═════ Data shown

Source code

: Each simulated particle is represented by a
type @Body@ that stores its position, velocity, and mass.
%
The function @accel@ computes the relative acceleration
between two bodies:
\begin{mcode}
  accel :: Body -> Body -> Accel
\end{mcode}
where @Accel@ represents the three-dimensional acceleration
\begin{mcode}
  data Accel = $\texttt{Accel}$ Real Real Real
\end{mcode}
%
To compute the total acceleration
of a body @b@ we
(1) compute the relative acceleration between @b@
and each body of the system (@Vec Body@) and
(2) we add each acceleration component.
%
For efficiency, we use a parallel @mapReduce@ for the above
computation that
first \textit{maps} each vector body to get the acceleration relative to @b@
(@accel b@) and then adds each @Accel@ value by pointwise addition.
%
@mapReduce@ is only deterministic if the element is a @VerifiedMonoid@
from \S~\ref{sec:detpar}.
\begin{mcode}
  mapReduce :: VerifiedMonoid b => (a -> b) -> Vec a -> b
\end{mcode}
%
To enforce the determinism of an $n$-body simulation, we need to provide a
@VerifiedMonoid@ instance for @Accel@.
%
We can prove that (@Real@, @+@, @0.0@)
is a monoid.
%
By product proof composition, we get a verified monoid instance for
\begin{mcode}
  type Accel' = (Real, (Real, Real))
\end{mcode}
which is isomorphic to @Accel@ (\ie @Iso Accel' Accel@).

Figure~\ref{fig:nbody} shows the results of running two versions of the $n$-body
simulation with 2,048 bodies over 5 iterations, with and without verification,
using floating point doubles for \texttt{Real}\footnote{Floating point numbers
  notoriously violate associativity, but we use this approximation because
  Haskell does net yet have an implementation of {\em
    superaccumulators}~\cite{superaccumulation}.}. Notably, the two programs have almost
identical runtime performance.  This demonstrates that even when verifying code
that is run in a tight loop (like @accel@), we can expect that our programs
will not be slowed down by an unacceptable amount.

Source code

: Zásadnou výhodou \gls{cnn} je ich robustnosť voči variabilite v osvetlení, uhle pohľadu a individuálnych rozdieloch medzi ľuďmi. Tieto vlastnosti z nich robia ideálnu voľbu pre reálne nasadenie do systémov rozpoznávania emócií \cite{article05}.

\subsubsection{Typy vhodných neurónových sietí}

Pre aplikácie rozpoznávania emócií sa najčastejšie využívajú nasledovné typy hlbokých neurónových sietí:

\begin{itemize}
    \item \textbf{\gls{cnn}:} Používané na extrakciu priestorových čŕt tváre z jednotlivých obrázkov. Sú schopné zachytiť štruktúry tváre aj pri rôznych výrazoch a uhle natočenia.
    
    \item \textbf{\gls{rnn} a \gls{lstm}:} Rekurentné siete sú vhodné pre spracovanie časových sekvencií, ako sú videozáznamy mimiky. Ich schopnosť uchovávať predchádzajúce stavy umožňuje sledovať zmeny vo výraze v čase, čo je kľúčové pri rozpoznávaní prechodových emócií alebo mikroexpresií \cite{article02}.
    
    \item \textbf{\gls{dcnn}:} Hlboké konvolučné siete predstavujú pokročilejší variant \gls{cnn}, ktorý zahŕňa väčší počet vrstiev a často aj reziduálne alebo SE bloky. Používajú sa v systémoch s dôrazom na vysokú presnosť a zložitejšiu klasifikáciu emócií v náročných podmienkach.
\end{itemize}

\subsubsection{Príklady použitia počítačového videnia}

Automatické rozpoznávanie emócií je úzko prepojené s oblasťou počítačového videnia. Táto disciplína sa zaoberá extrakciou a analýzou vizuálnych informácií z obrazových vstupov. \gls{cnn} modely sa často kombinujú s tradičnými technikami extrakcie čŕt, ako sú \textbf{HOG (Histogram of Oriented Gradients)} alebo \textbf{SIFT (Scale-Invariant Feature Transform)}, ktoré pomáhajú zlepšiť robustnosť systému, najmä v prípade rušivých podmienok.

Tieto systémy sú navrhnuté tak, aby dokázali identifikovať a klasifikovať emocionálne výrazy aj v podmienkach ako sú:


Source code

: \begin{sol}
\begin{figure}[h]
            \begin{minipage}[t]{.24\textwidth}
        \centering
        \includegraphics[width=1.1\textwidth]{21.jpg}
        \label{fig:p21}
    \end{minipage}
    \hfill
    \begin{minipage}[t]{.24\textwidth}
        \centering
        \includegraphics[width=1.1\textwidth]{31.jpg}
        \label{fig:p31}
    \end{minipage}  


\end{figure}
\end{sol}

══════════

Task statement:
Retype exactly the lines of the data above that fall between the line with "We can prove that (@Real@, @+@, @0.0@)" and the line with "a uhle natočenia.", inclusive, and add nothing.

Exercise output:
We can prove that (@Real@, @+@, @0.0@)
is a monoid.
%
By product proof composition, we get a verified monoid instance for
\begin{mcode}
  type Accel' = (Real, (Real, Real))
\end{mcode}
which is isomorphic to @Accel@ (\ie @Iso Accel' Accel@).

Figure~\ref{fig:nbody} shows the results of running two versions of the $n$-body
simulation with 2,048 bodies over 5 iterations, with and without verification,
using floating point doubles for \texttt{Real}\footnote{Floating point numbers
  notoriously violate associativity, but we use this approximation because
  Haskell does net yet have an implementation of {\em
    superaccumulators}~\cite{superaccumulation}.}. Notably, the two programs have almost
identical runtime performance.  This demonstrates that even when verifying code
that is run in a tight loop (like @accel@), we can expect that our programs
will not be slowed down by an unacceptable amount.

Source code

: Zásadnou výhodou \gls{cnn} je ich robustnosť voči variabilite v osvetlení, uhle pohľadu a individuálnych rozdieloch medzi ľuďmi. Tieto vlastnosti z nich robia ideálnu voľbu pre reálne nasadenie do systémov rozpoznávania emócií \cite{article05}.

\subsubsection{Typy vhodných neurónových sietí}

Pre aplikácie rozpoznávania emócií sa najčastejšie využívajú nasledovné typy hlbokých neurónových sietí:

\begin{itemize}
    \item \textbf{\gls{cnn}:} Používané na extrakciu priestorových čŕt tváre z jednotlivých obrázkov. Sú schopné zachytiť štruktúry tváre aj pri rôznych výrazoch a uhle natočenia.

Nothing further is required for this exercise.